→ **Aim of the exercise**: When you reach the entries below, transcribe each line word for word.
⟨
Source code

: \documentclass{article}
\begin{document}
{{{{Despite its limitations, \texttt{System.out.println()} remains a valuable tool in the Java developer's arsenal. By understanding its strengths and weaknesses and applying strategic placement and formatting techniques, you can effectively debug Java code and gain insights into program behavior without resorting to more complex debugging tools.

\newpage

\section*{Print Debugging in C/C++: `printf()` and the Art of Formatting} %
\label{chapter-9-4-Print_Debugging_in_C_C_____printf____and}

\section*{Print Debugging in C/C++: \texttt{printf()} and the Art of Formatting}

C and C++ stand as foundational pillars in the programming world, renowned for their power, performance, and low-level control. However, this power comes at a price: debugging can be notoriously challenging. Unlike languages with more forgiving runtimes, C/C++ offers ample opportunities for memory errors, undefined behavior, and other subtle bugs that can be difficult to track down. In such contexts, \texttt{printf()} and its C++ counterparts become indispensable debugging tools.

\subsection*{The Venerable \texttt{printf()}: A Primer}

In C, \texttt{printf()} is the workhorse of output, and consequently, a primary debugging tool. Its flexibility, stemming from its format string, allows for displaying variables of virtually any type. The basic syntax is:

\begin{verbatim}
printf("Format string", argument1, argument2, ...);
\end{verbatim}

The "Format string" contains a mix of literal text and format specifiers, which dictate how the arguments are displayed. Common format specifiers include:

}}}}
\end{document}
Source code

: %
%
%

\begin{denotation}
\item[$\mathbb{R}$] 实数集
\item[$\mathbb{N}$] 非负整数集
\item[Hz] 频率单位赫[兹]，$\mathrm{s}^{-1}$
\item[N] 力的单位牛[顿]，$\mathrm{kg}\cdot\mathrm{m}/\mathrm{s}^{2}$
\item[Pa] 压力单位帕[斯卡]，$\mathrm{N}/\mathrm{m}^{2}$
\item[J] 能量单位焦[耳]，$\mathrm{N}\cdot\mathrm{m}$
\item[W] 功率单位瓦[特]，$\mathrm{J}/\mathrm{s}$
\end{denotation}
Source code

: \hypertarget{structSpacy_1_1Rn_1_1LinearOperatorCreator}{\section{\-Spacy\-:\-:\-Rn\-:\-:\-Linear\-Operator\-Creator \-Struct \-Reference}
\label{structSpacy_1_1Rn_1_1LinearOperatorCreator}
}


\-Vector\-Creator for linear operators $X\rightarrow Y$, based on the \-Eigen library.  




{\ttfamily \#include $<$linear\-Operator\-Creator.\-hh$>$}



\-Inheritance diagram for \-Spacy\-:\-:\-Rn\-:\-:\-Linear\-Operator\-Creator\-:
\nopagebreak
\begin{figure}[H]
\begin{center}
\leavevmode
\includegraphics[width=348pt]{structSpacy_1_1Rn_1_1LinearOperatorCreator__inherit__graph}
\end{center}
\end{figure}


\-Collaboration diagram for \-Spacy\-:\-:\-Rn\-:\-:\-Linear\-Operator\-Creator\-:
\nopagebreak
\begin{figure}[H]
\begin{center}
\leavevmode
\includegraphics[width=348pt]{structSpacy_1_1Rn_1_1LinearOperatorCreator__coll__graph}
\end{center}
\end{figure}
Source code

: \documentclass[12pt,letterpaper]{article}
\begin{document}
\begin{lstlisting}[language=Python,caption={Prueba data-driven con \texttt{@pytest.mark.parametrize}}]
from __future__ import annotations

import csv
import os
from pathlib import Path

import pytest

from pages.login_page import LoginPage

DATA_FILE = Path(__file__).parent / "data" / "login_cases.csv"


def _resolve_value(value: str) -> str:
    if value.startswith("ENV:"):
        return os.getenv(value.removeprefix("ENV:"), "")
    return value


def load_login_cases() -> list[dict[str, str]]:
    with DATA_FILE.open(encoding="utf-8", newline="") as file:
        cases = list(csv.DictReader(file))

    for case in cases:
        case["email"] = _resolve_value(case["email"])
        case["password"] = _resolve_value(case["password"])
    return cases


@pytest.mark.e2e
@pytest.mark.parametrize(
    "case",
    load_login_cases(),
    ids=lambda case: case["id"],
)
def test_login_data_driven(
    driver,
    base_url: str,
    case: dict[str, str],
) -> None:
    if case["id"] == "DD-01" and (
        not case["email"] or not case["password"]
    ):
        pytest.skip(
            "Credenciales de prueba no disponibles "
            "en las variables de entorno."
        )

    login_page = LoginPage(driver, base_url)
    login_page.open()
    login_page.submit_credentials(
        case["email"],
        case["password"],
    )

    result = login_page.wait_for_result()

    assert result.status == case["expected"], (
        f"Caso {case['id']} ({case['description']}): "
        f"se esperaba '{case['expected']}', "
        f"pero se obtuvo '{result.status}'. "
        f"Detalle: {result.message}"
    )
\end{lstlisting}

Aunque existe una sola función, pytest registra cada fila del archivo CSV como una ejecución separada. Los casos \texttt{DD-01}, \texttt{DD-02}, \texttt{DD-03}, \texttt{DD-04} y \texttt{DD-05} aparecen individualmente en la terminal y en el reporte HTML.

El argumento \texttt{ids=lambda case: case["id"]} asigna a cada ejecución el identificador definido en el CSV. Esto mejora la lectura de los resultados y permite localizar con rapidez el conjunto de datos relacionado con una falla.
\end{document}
⟩
→ **Your response**:
Source code

: \documentclass{article}
\begin{document}
{{{{Despite its limitations, \texttt{System.out.println()} remains a valuable tool in the Java developer's arsenal. By understanding its strengths and weaknesses and applying strategic placement and formatting techniques, you can effectively debug Java code and gain insights into program behavior without resorting to more complex debugging tools.

\newpage

\section*{Print Debugging in C/C++: `printf()` and the Art of Formatting} %
\label{chapter-9-4-Print_Debugging_in_C_C_____printf____and}

\section*{Print Debugging in C/C++: \texttt{printf()} and the Art of Formatting}

C and C++ stand as foundational pillars in the programming world, renowned for their power, performance, and low-level control. However, this power comes at a price: debugging can be notoriously challenging. Unlike languages with more forgiving runtimes, C/C++ offers ample opportunities for memory errors, undefined behavior, and other subtle bugs that can be difficult to track down. In such contexts, \texttt{printf()} and its C++ counterparts become indispensable debugging tools.

\subsection*{The Venerable \texttt{printf()}: A Primer}

In C, \texttt{printf()} is the workhorse of output, and consequently, a primary debugging tool. Its flexibility, stemming from its format string, allows for displaying variables of virtually any type. The basic syntax is:

\begin{verbatim}
printf("Format string", argument1, argument2, ...);
\end{verbatim}

The "Format string" contains a mix of literal text and format specifiers, which dictate how the arguments are displayed. Common format specifiers include:

}}}}
\end{document}
Source code

: %
%
%

\begin{denotation}
\item[$\mathbb{R}$] 实数集
\item[$\mathbb{N}$] 非负整数集
\item[Hz] 频率单位赫[兹]，$\mathrm{s}^{-1}$
\item[N] 力的单位牛[顿]，$\mathrm{kg}\cdot\mathrm{m}/\mathrm{s}^{2}$
\item[Pa] 压力单位帕[斯卡]，$\mathrm{N}/\mathrm{m}^{2}$
\item[J] 能量单位焦[耳]，$\mathrm{N}\cdot\mathrm{m}$
\item[W] 功率单位瓦[特]，$\mathrm{J}/\mathrm{s}$
\end{denotation}
Source code

: \hypertarget{structSpacy_1_1Rn_1_1LinearOperatorCreator}{\section{\-Spacy\-:\-:\-Rn\-:\-:\-Linear\-Operator\-Creator \-Struct \-Reference}
\label{structSpacy_1_1Rn_1_1LinearOperatorCreator}
}


\-Vector\-Creator for linear operators $X\rightarrow Y$, based on the \-Eigen library.  




{\ttfamily \#include $<$linear\-Operator\-Creator.\-hh$>$}



\-Inheritance diagram for \-Spacy\-:\-:\-Rn\-:\-:\-Linear\-Operator\-Creator\-:
\nopagebreak
\begin{figure}[H]
\begin{center}
\leavevmode
\includegraphics[width=348pt]{structSpacy_1_1Rn_1_1LinearOperatorCreator__inherit__graph}
\end{center}
\end{figure}


\-Collaboration diagram for \-Spacy\-:\-:\-Rn\-:\-:\-Linear\-Operator\-Creator\-:
\nopagebreak
\begin{figure}[H]
\begin{center}
\leavevmode
\includegraphics[width=348pt]{structSpacy_1_1Rn_1_1LinearOperatorCreator__coll__graph}
\end{center}
\end{figure}
Source code

: \documentclass[12pt,letterpaper]{article}
\begin{document}
\begin{lstlisting}[language=Python,caption={Prueba data-driven con \texttt{@pytest.mark.parametrize}}]
from __future__ import annotations

import csv
import os
from pathlib import Path

import pytest

from pages.login_page import LoginPage

DATA_FILE = Path(__file__).parent / "data" / "login_cases.csv"


def _resolve_value(value: str) -> str:
    if value.startswith("ENV:"):
        return os.getenv(value.removeprefix("ENV:"), "")
    return value


def load_login_cases() -> list[dict[str, str]]:
    with DATA_FILE.open(encoding="utf-8", newline="") as file:
        cases = list(csv.DictReader(file))

    for case in cases:
        case["email"] = _resolve_value(case["email"])
        case["password"] = _resolve_value(case["password"])
    return cases


@pytest.mark.e2e
@pytest.mark.parametrize(
    "case",
    load_login_cases(),
    ids=lambda case: case["id"],
)
def test_login_data_driven(
    driver,
    base_url: str,
    case: dict[str, str],
) -> None:
    if case["id"] == "DD-01" and (
        not case["email"] or not case["password"]
    ):
        pytest.skip(
            "Credenciales de prueba no disponibles "
            "en las variables de entorno."
        )

    login_page = LoginPage(driver, base_url)
    login_page.open()
    login_page.submit_credentials(
        case["email"],
        case["password"],
    )

    result = login_page.wait_for_result()

    assert result.status == case["expected"], (
        f"Caso {case['id']} ({case['description']}): "
        f"se esperaba '{case['expected']}', "
        f"pero se obtuvo '{result.status}'. "
        f"Detalle: {result.message}"
    )
\end{lstlisting}

Aunque existe una sola función, pytest registra cada fila del archivo CSV como una ejecución separada. Los casos \texttt{DD-01}, \texttt{DD-02}, \texttt{DD-03}, \texttt{DD-04} y \texttt{DD-05} aparecen individualmente en la terminal y en el reporte HTML.

El argumento \texttt{ids=lambda case: case["id"]} asigna a cada ejecución el identificador definido en el CSV. Esto mejora la lectura de los resultados y permite localizar con rapidez el conjunto de datos relacionado con una falla.
\end{document}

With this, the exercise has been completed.